Reputation: 69672
I've read somewhere that std::map is, with current compilers, still the most efficient associative container we have in the STL, even with std::unsorted_map that --from what I read somewhere, I'm not sure where-- becomes more efficient on find() only if there is a lot of entries, like more than 40k.
So now I'm not really sure anymore because I always assumed that a hash map is more efficient at least in case of string keys.
So to be short:
If I have to choose an associative container with unknown entry count and with std::string as keys, what would be (at least in theory) the more efficient (on speed) choice for finding?
Upvotes: 2
Views: 1819
Reputation: 2624
When you have 40k entries or more, strings (or lists of elements, etc.) should not be used as associative keys in the standard containers. Instead, there comes a point much earlier where a trie or a ternary tree become better options. Both of those can build associative structures that only compare each character of your string (or element of your list, etc.) once. Ordered maps compare at every node (and so are O(m log n) - m size of string, n number of elements), and the unordered maps suffer from far more collisions at those sizes.

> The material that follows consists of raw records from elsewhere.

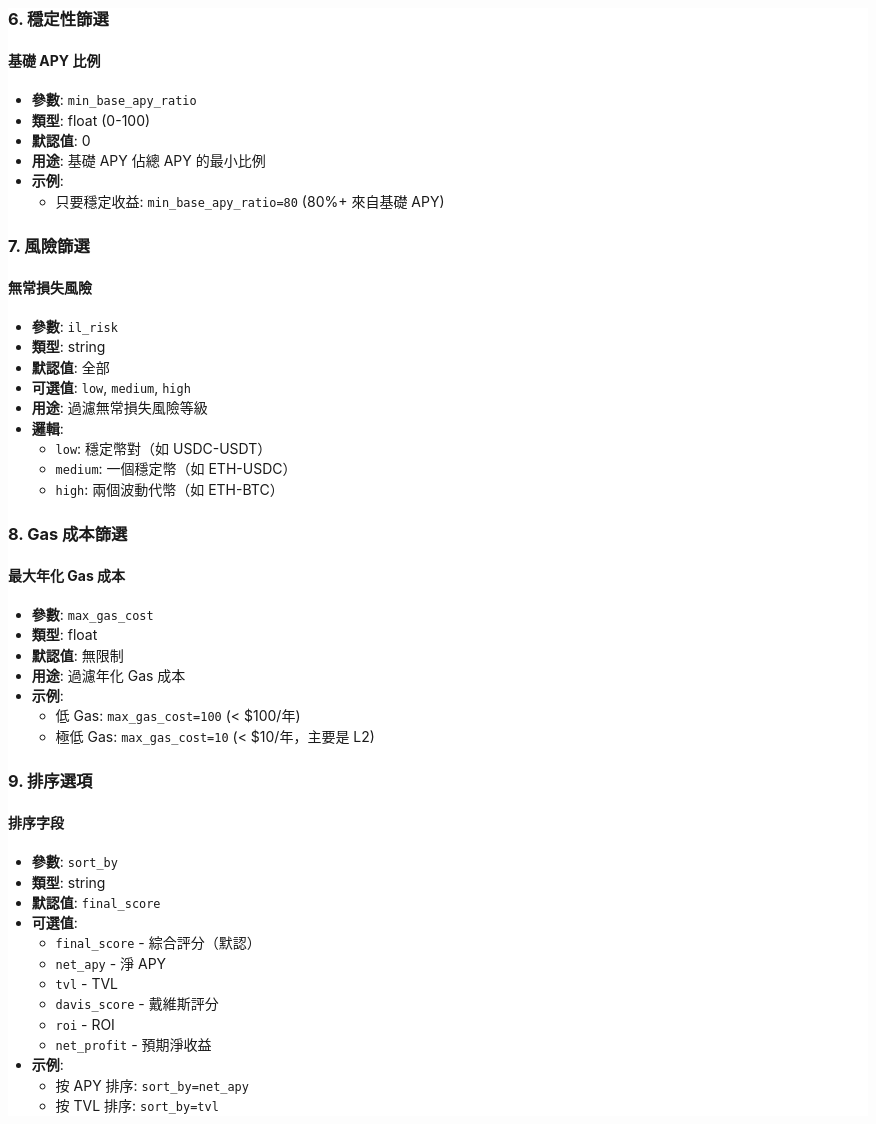 ### 6. 穩定性篩選

#### 基礎 APY 比例
- **參數**: `min_base_apy_ratio`
- **類型**: float (0-100)
- **默認值**: 0
- **用途**: 基礎 APY 佔總 APY 的最小比例
- **示例**:
  - 只要穩定收益: `min_base_apy_ratio=80` (80%+ 來自基礎 APY)

### 7. 風險篩選

#### 無常損失風險
- **參數**: `il_risk`
- **類型**: string
- **默認值**: 全部
- **可選值**: `low`, `medium`, `high`
- **用途**: 過濾無常損失風險等級
- **邏輯**:
  - `low`: 穩定幣對（如 USDC-USDT）
  - `medium`: 一個穩定幣（如 ETH-USDC）
  - `high`: 兩個波動代幣（如 ETH-BTC）

### 8. Gas 成本篩選

#### 最大年化 Gas 成本
- **參數**: `max_gas_cost`
- **類型**: float
- **默認值**: 無限制
- **用途**: 過濾年化 Gas 成本
- **示例**:
  - 低 Gas: `max_gas_cost=100` (< $100/年)
  - 極低 Gas: `max_gas_cost=10` (< $10/年，主要是 L2)

### 9. 排序選項

#### 排序字段
- **參數**: `sort_by`
- **類型**: string
- **默認值**: `final_score`
- **可選值**:
  - `final_score` - 綜合評分（默認）
  - `net_apy` - 淨 APY
  - `tvl` - TVL
  - `davis_score` - 戴維斯評分
  - `roi` - ROI
  - `net_profit` - 預期淨收益
- **示例**:
  - 按 APY 排序: `sort_by=net_apy`
  - 按 TVL 排序: `sort_by=tvl`
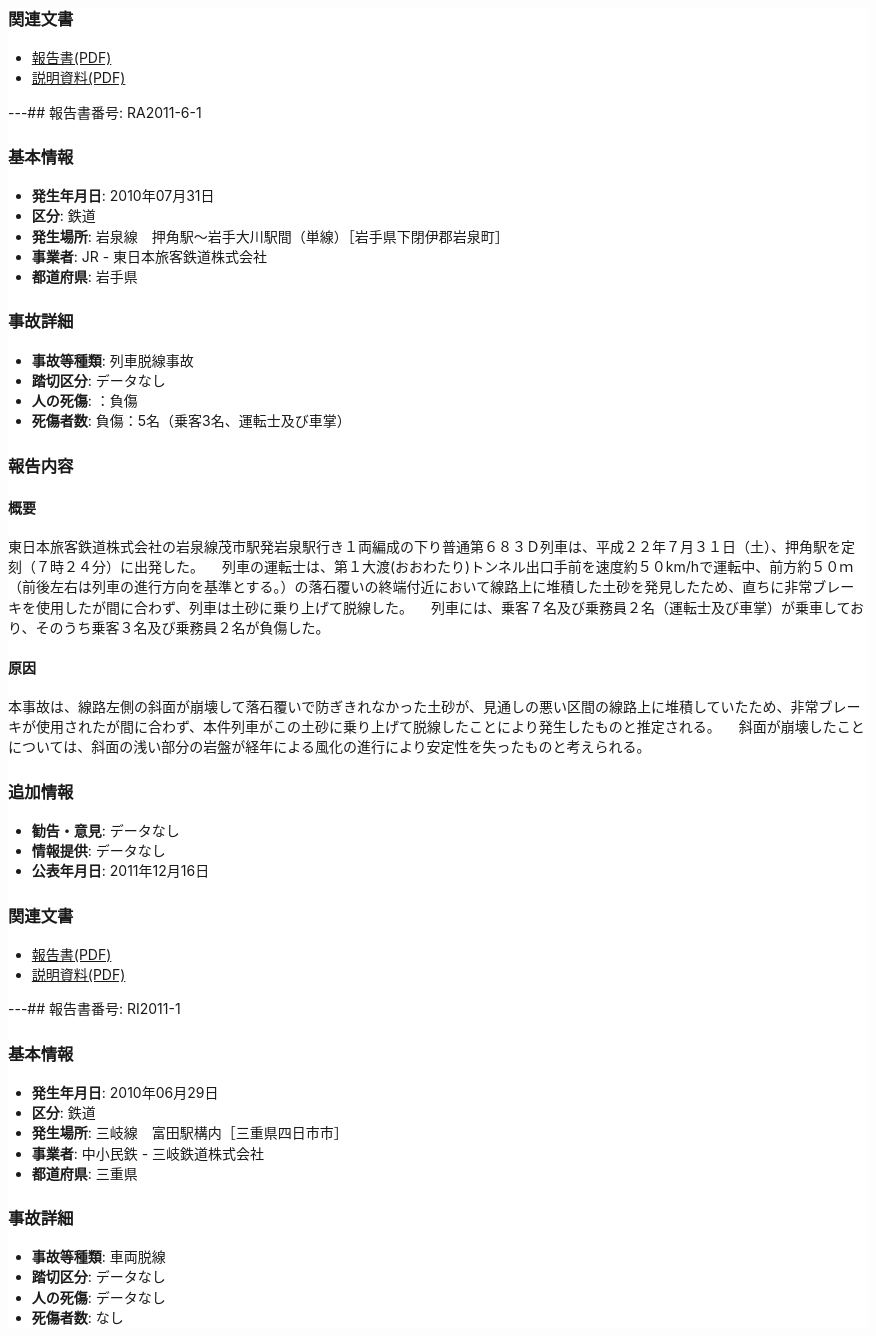 ### 関連文書
- [報告書(PDF)](http://www.mlit.go.jp/jtsb/railway/rep-inci/RI2011-3-2.pdf)
- [説明資料(PDF)](データなし)

---## 報告書番号: RA2011-6-1

### 基本情報
- **発生年月日**: 2010年07月31日
- **区分**: 鉄道
- **発生場所**: 岩泉線　押角駅～岩手大川駅間（単線）［岩手県下閉伊郡岩泉町］
- **事業者**: JR - 東日本旅客鉄道株式会社
- **都道府県**: 岩手県

### 事故詳細
- **事故等種類**: 列車脱線事故
- **踏切区分**: データなし
- **人の死傷**: ：負傷
- **死傷者数**: 負傷：5名（乗客3名、運転士及び車掌）

### 報告内容
#### 概要
東日本旅客鉄道株式会社の岩泉線茂市駅発岩泉駅行き１両編成の下り普通第６８３Ｄ列車は、平成２２年７月３１日（土）、押角駅を定刻（７時２４分）に出発した。
　列車の運転士は、第１大渡(おおわたり)トンネル出口手前を速度約５０km/hで運転中、前方約５０ｍ（前後左右は列車の進行方向を基準とする。）の落石覆いの終端付近において線路上に堆積した土砂を発見したため、直ちに非常ブレーキを使用したが間に合わず、列車は土砂に乗り上げて脱線した。
　列車には、乗客７名及び乗務員２名（運転士及び車掌）が乗車しており、そのうち乗客３名及び乗務員２名が負傷した。

#### 原因
本事故は、線路左側の斜面が崩壊して落石覆いで防ぎきれなかった土砂が、見通しの悪い区間の線路上に堆積していたため、非常ブレーキが使用されたが間に合わず、本件列車がこの土砂に乗り上げて脱線したことにより発生したものと推定される。 
　斜面が崩壊したことについては、斜面の浅い部分の岩盤が経年による風化の進行により安定性を失ったものと考えられる。

### 追加情報
- **勧告・意見**: データなし
- **情報提供**: データなし
- **公表年月日**: 2011年12月16日

### 関連文書
- [報告書(PDF)](http://www.mlit.go.jp/jtsb/railway/rep-acci/RA2011-6-1.pdf)
- [説明資料(PDF)](データなし)

---## 報告書番号: RI2011-1

### 基本情報
- **発生年月日**: 2010年06月29日
- **区分**: 鉄道
- **発生場所**: 三岐線　富田駅構内［三重県四日市市］
- **事業者**: 中小民鉄 - 三岐鉄道株式会社
- **都道府県**: 三重県

### 事故詳細
- **事故等種類**: 車両脱線
- **踏切区分**: データなし
- **人の死傷**: データなし
- **死傷者数**: なし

A ternary tree (each child branches to characters less, equal, or greater on a single char compare) takes the least memory of the better implementations, but tries are by far the fastest. Both of these may be built from boost.graph or some other generic graph library.
Upvotes: 1
Reputation: 476970
Profile, profile, profile...
The problem with strings as keys is that comparing them is very slow (think difference in the last character of a 1000-character string). The advantage of an unordered_map
with a string key comes at least in part from the fact that only the fixed-width hash values have to be compared, so in practice the unordered map may well be a lot faster.
The hash implementation may choose, for example, to use only a fixed number of spread-out digits to compute the hash value and thus end up putting some near-identical strings in the same bucket, so it's a trade-off. You can probably concoct a set of key values for which both containers would perform very poorly, but for a "random" or "typical" collection of strings, my bet is on the hash container.
Upvotes: 10